### WORK INSTRUCTION
Which lines of the data below contain "mathbb"? Please show them all.

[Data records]
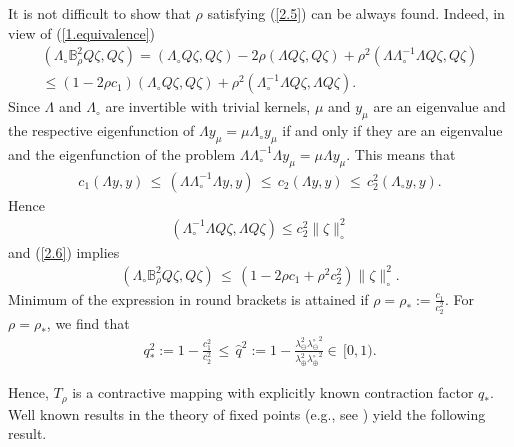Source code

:\documentclass[amstex,amstext,amsfonts,epsf,12pt] {amsart}
\newcommand\be{\begin{eqnarray*}}
\newcommand\ee{\end{eqnarray*}}
\newcommand\ben{\begin{eqnarray}}
\newcommand\een{\end{eqnarray}}
\def\be{\begin{eqnarray*}}
\def\ee{\end{eqnarray*}}
\def\ben{\begin{eqnarray}}
\def\een{\end{eqnarray}}
\def\lamin{{\lambda}_\ominus}
\def\lamax{{\lambda}_\oplus}
\def\laomin{{\lambda}^\circ_\ominus}
\def\laomax{{\lambda}^\circ_\oplus}
\begin{document}
It is not difficult to show that  $\rho$ satisfying  (\ref{2.5}) can be always found.
Indeed, in view of  (\ref{1.equivalence})
\begin{multline}
\label{2.6}
(\Lambda_\circ{\mathbb B}^2_\rho Q\zeta,Q\zeta)=
(\Lambda_\circ Q\zeta,Q\zeta)-2\rho(\Lambda Q\zeta,Q\zeta)+\rho^2(\Lambda\Lambda^{-1}_\circ\Lambda Q\zeta,Q\zeta)\\
\leq  (1-2\rho c_1)(\Lambda_\circ Q\zeta,Q\zeta)+\rho^2
(\Lambda^{-1}_\circ\Lambda Q\zeta, \Lambda Q\zeta).
\end{multline}
Since $\Lambda$ and $\Lambda_\circ$ are invertible with
 trivial kernels,
 $\mu$ and $y_\mu$ are an eigenvalue and the respective
eigenfunction of $\Lambda y_\mu=\mu \Lambda_\circ y_\mu$
if and only if
they are an eigenvalue and the eigenfunction
of the problem 
$\Lambda\Lambda^{-1}_\circ\Lambda y_\mu=\mu \Lambda y_\mu$.
This means that
\be
c_1(\Lambda y,y)\,\leq\,(\Lambda\Lambda^{-1}_\circ\Lambda y,y)\, \leq\,
c_2(\Lambda y,y)\,\leq\, c^2_2(\Lambda_\circ y,y).
\ee
Hence
\be
(\Lambda^{-1}_\circ\Lambda Q\zeta, \Lambda Q\zeta)\leq 
c^2_2 \|\zeta\|^2_\circ
\ee
and (\ref{2.6}) implies
\ben
\label{2.7}
(\Lambda_\circ{\mathbb B}^2_\rho Q\zeta,Q\zeta)\,\leq\, 
\left(1-2\rho c_1 +\rho^2 c^2_2
\right)\|\zeta\|^2_\circ.
\een
Minimum of the expression in round brackets
is attained if $\rho=\rho_*:=  \frac{c_1}{c^2_2}$.
For $\rho=\rho_*$, we find that
\ben
\label{2.8}
q^2_*:=1-\frac{c^2_1}{c^2_2}\,
\leq\, \hat q^2:=1-\frac{\lamin^2{\laomin\!}^2}
{\lamax^2{\laomax\!}^2}
\in \,[0,1).
\een







 Hence, $T_\rho$ is a contractive mapping with explicitly known contraction factor $q_*$.
Well known results in the theory of fixed points (e.g., see \cite{Zeidler})
yield the following result.
\end{document}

### EXERCISE OUTPUT
(\Lambda_\circ{\mathbb B}^2_\rho Q\zeta,Q\zeta)=
(\Lambda_\circ{\mathbb B}^2_\rho Q\zeta,Q\zeta)\,\leq\, 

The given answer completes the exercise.